A little while, and you will see me no longer, and again a little while and you will see me.—St. John 16:16
John 16 is one of the most intimate chapters of the New Testament. Jesus has just washed the feet of the Apostles (chapter 13) and then we have several chapters of Him explaining at the Last Supper the Father’s love for the Son and the Son’s love for His own Apostles. This is just before the arrest of Jesus Christ. As most of you know, St. John spends nearly half of his Gospel on the Triduum prayer and the Passion and Resurrection, and a large part of this is the Great Commandment and the Great Prayer found from John 13-18.
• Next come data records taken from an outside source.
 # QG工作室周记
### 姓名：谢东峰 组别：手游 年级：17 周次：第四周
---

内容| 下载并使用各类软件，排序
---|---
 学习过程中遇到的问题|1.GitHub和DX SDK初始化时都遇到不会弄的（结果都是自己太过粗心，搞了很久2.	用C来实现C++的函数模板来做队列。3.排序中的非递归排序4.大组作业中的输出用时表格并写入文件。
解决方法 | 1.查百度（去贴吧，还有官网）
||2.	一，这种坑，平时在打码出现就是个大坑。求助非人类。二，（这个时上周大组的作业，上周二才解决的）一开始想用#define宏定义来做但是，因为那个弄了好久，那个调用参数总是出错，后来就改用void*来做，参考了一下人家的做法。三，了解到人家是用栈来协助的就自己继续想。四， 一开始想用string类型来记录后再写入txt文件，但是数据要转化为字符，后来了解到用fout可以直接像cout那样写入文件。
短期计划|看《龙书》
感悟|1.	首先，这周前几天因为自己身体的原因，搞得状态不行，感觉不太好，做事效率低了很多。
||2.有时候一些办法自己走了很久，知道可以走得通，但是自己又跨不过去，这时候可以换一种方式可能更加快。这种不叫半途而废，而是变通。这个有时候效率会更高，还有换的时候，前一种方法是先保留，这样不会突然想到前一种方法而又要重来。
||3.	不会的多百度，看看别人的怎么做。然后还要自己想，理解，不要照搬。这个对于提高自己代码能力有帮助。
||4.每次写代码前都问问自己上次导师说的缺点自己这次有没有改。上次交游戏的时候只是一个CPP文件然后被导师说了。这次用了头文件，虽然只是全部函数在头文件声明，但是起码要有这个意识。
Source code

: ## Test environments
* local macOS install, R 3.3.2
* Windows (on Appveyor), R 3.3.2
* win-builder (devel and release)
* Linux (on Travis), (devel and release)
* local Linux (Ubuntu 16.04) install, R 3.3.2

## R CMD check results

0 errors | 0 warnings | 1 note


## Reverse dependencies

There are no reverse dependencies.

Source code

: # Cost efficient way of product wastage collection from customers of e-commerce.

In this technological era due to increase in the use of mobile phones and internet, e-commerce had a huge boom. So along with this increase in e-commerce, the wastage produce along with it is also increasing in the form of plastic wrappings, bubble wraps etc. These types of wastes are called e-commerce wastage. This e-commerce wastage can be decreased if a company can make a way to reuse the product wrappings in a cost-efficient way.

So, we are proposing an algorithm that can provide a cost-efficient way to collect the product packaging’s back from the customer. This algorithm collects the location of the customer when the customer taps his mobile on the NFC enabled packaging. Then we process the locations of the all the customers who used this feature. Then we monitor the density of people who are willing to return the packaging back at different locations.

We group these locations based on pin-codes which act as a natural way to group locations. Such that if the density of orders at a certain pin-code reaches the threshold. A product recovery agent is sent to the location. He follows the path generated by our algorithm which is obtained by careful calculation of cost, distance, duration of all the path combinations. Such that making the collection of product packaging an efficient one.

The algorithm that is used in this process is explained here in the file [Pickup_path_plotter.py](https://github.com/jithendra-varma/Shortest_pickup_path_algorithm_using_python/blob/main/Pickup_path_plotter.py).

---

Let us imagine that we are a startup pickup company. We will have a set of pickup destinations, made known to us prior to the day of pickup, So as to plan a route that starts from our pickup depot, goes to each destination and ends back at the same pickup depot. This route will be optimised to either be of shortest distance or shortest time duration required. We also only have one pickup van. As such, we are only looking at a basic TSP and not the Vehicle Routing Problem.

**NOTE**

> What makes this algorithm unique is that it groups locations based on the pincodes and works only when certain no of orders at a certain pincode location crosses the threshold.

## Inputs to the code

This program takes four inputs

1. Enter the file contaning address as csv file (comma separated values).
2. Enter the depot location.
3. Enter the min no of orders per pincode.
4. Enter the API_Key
Because John 16 is the chapter where Christ encourages the Apostles in regards to His own departure to face the cross alone, and because we do not have a long pre-Ascension talk from Our Lord, the Church has amazingly chosen to place John 16 as the chapter of the Sundays leading up to the Ascension. Perhaps this is because Christ was also encouraging His Apostles before the Ascension what it would be like without Him in similar words.
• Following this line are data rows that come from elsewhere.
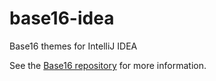 base16-idea
===========

Base16 themes for IntelliJ IDEA

See the [Base16 repository](https://github.com/chriskempson/base16) for more information.
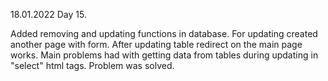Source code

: 18.01.2022
Day 15.

Added removing and updating functions in database. For updating created another page with form. After updating table redirect on the main page works. Main problems had with getting data from tables during updating in "select" html tags. Problem was solved.
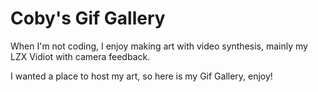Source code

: # Coby's Gif Gallery

When I'm not coding, I enjoy making art with video synthesis, mainly my LZX Vidiot with camera feedback.

I wanted a place to host my art, so here is my Gif Gallery, enjoy!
John 16 is also a chapter about how the life of a Christian in this valley of tears on earth will be the exact opposite of one who walks through this life without Christ. We Americans are used to so many evangelical T-shirts and Catholic stadium conferences telling us how saccharine-sweet joyful we should be to prove we’re actually Christian. But Christ strangely predicts the exact opposite about how his followers would look for most their stay on this wounded earth:
Truly, truly, I say to you, you will weep and lament, but the world will rejoice. You will be sorrowful, but your sorrow will turn into joy.—John 16:20
In other words, our sorrow on earth will become joy only in heaven if we’re actually living the faith here enough to be persecuted for it. Now, the next line from John 16 has been my mental prayer repeatedly this past week, especially I think of my mother’s recent passing into eternity. I had known for a long time that even the early Christians had named their death-date as their “birthdate,” but I had never noticed that the glories of heaven will be so great that we won’t even “remember” the pain we suffered on earth:
When a woman is giving birth, she has sorrow because her hour has come, but when she has delivered the baby, she no longer remembers the anguish, for joy that a human being has been born into the world.—John 16:21.
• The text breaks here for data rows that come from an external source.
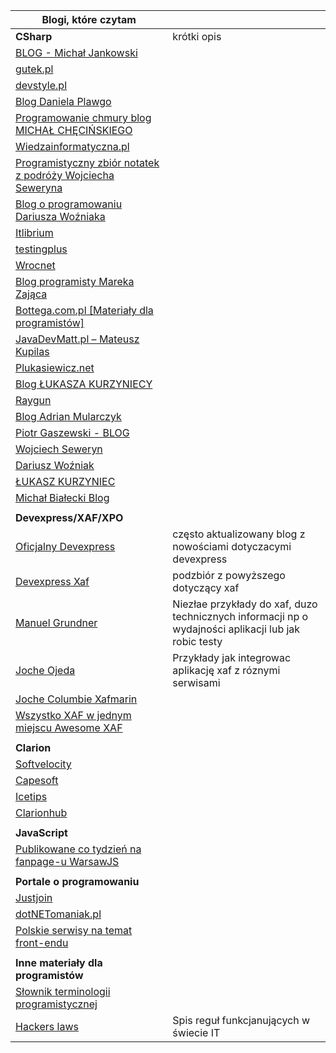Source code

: | **Blogi, które czytam** | |
| --- |----|
| **CSharp** | krótki opis |
| [BLOG - Michał Jankowski](https://www.jankowskimichal.pl/blog/) |
| [gutek.pl](https://blog.gutek.pl/) |
| [devstyle.pl](https://devstyle.pl) |
| [Blog Daniela Plawgo](https://plawgo.pl/) |
| [Programowanie chmury blog MICHAŁ CHĘCIŃSKIEGO](https://michalchecinski.pl/) |
| [Wiedzainformatyczna.pl](https://wiedzainformatyczna.pl/) |
| [Programistyczny zbiór notatek z podróży Wojciecha Seweryna](https://www.wojciechseweryn.pl/) |
| [Blog o programowaniu Dariusza Woźniaka](https://dariuszwozniak.net/) |
| [Itlibrium](https://itlibrium.com/blog/) |
| [testingplus](https://testingplus.me/) |
| [Wrocnet](https://wrocnet.github.io/) |
| [Blog programisty Mareka Zająca](https://zajacmarek.com/) |
| [Bottega.com.pl \[Materiały dla programistów\]](https://bottega.com.pl/materialy.xhtm?cat=NET) |
| [JavaDevMatt.pl – Mateusz Kupilas ](https://www.javadevmatt.pl/category/programista-po-emigracji/) |
| [Plukasiewicz.net](https://www.plukasiewicz.net/) |
| [Blog ŁUKASZA KURZYNIECY](https://kurzyniec.pl/) |
| [Raygun](https://raygun.com/blog/) |
| [Blog  Adrian Mularczyk ](https://www.admu.pl/) |
| [Piotr Gaszewski - BLOG](http://blog.piotrgaszewski.pl/) |
| [Wojciech Seweryn](https://www.wojciechseweryn.pl/) |
| [Dariusz Woźniak](https://dariuszwozniak.net/) |
| [ŁUKASZ KURZYNIEC](https://kurzyniec.pl/) |
| [Michał Białecki Blog](http://www.michalbialecki.com/) |
|  |
| **Devexpress/XAF/XPO** |
| [Oficjalny Devexpress](https://community.devexpress.com/blogs/) |często aktualizowany blog z nowościami dotyczacymi devexpress| 
| [Devexpress Xaf](https://community.devexpress.com/blogs/xaf/default.aspx)|podzbiór z powyższego dotyczący xaf|
| [Manuel Grundner](https://blog.delegate.at/tags/XAF/)|Niezłae przykłady do xaf, duzo technicznych informacji np o wydajności aplikacji lub jak robic testy|
| [Joche Ojeda](https://www.jocheojeda.com)|Przykłady jak integrowac aplikację xaf z róznymi serwisami|
| [Joche Columbie Xafmarin](https://xafmarin.com)|
| [Wszystko XAF w jednym miejscu Awesome XAF](https://github.com/jjcolumb/awesome-xaf)|
|  |
| **Clarion** |
| [Softvelocity](http://www.softvelocity.com/) |
| [Capesoft](https://www.capesoft.com/home.htm) |
| [Icetips](https://www.icetips.com/) |
| [Clarionhub](https://clarionhub.com/) |
|  |
| **JavaScript** |
| [Publikowane co tydzień na fanpage-u WarsawJS ](https://github.com/piecioshka/warto-wiedziec) |
|  |
| **Portale o programowaniu** |
| [Justjoin](https://geek.justjoin.it/) |
| [dotNETomaniak.pl](https://dotnetomaniak.pl/) |
| [Polskie serwisy na temat front-endu](https://www.polskifrontend.pl/) |
|  |
| **Inne materiały dla programistów** |
| [Słownik terminologii programistycznej](http://shebang.pl/stp/) |
| [Hackers laws](https://github.com/dwmkerr/hacker-laws) |Spis reguł funkcjanujących w świecie IT|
I believe that Jesus is here asserting that our life on earth is like a woman giving birth, full of grieving and pain. What kind of Christian husband—Catholic or non-Catholic—would go up to his wife during the very last moments of her labor and say, “Honey, hey, you’re a Christian, so can you please try to show all the labor and delivery nurses how joyful you are instead of all this crying and yelling? We need to show how happy we are!”
Of course, that would be preposterous. And so Jesus says in the very next line:
So also you have sorrow now, but I will see you again, and your hearts will rejoice, and no one will take your joy from you.—John 16:22
Assisting my mother on her death bed just about six or seven weeks ago, I think a lot about how she gave birth to me, and how I as a priest helped birth her into eternal life (please, God) not by my merit but by the sacraments and old-rite prayers of commendation of the soul.
In John 16, then, Christ is comparing our entire life on earth to a woman giving birth. What then will heaven be like? Of course, no eye has seen, nor ear heard, nor the heart of man imagined what God has prepared for those who love Him.—1 Cor 2:9. But apparently has deemed that the least bad earthly analogy for our first glimpse of heaven comes from a woman immediately post-partum, seeing her baby for the first time.
Notice that this isn’t my pious or pro-life extrapolation. It’s right from the above verses in bold from Our Lord that shows that the beatific vision is not unlike a woman holding her baby for the first time, looking him in the eyes, full of tears, after a long and painful labor: but when she has delivered the baby, She no longer remembers the anguish, for joy that a man has been born into the world.
The thing I had never noticed about the above verse until studying it in Greek this week is those lines, “I will see you again.” Sometimes simple lines in English escape me when reading the Bible, while Greek words stick out at me since I’m obviously better at English than Greek. In foreign languages, we catch things we don’t see in our own language. But it really sticks out in the Greek that this promise after all the grieving and distress comes down to Christ’s unbreakable promise: “I will see you again.” (πάλιν δὲ ὄψομαι ὑμᾶς.—Jn 16:22.)
The line “I will see you again” makes me think a lot about my Mom and when (and where?) I will see her again. “I will see you again” also makes me think a lot about Jesus saying that to the Apostles before His arrest that Holy Thursday night. “I will see you again” makes me think of why the ancient Church put John 16 as numerous Sunday Gospels of the TLM leading up to Ascension Thursday. But most of all, “I will see you again” makes me think of heaven, and what it will be like (if I am saved, please God—quite hard as a priest, according to the saints) and then get to see Jesus eye-to-eye for the first time after a hard-go at it after the distresses of this valley of tears. Then, I hold onto his promise of seeing Him face to face: No one will take your joy from you.